In the absence of commitment and coordinated actions that remind one another, we have instead the folly of colourism, for example, the obsession with elevating or debasing individuals on account of skin tone. Or, the other disturbing practice of skin bleaching, which seems to be gaining popularity. This disruptive application is, by the way, a threat to health, resulting in premature aging of the skin and in some cases skin cancer. This is what comes from an environment of incessant messages about otherness of skin colour. One report has it that 77 per cent of women in Nigeria are engaged in this bleaching response. Here’s why we need to get on with present awareness of our value and not only historical celebration.

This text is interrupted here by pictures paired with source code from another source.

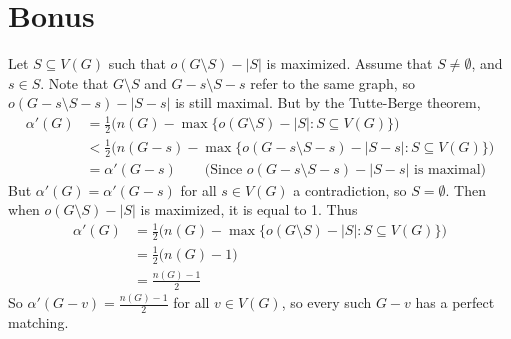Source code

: \documentclass[11pt]{article}
\begin{document}
\section{Bonus} %
Let $S\subseteq V(G)$ such that $o(G\setminus S)-|S|$ is maximized. Assume that
$S\neq\emptyset$, and $s\in S$. Note that $G\setminus S$ and $G-s\setminus S-s$
refer to the same graph, so $o(G-s\setminus S-s)-|S-s|$ is still maximal. But
by the Tutte-Berge theorem,
\begin{align*}
	\alpha'(G)&=\frac{1}{2}\bigl(n(G)-\max\{o(G\setminus S)-|S|:S\subseteq V(G)\}\bigr)\\
	&<\frac{1}{2}\bigl(n(G-s)-\max\{o(G-s\setminus S-s)-|S-s|:S\subseteq V(G)\}\bigr)\\
	&=\alpha'(G-s)\qquad\text{(Since $o(G-s\setminus S-s)-|S-s|$ is maximal)}
\end{align*}
But $\alpha'(G)=\alpha'(G-s)$ for all $s\in V(G)$ a contradiction, so
$S=\emptyset$. Then when $o(G\setminus S)-|S|$ is maximized, it is equal to 1.
Thus
\begin{align*}
	\alpha'(G)&=\frac{1}{2}\bigl(n(G)-\max\{o(G\setminus S)-|S|:S\subseteq V(G)\}\bigr)\\
	&=\frac{1}{2}\bigl(n(G)-1\bigr)\\
	&=\frac{n(G)-1}{2}
\end{align*}
So $\alpha'(G-v)=\frac{n(G)-1}{2}$ for all $v\in V(G)$, so every such $G-v$ has
a perfect matching.
\end{document}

We should by all means take the time to honour the memory of those who have gone before us, the many whose works and struggles have allowed us greater latitude in today’s world, but just as important as their legacy is our present moment. Young and old, wealthy or poor, this is an urgent reminder, which – here’s hoping – will run through all the celebrations in the coming days, whether during Black History Month or any day of any month.
A note on Martin Luther King Day…
A funny thing happened on the way through the 24 hours of this past Martin Luther King Day, a U.S. holiday that this year fell on January 18. A number of Canadian news outlets presented the public with a report of Sophie Grégoire-Trudeau breaking into song at an Ottawa event that included a tribute to the late African American civil rights leader. Is this the best Canadian news media could do on MLK Day? Here, yet again, is why this country needs real diversity in reporting.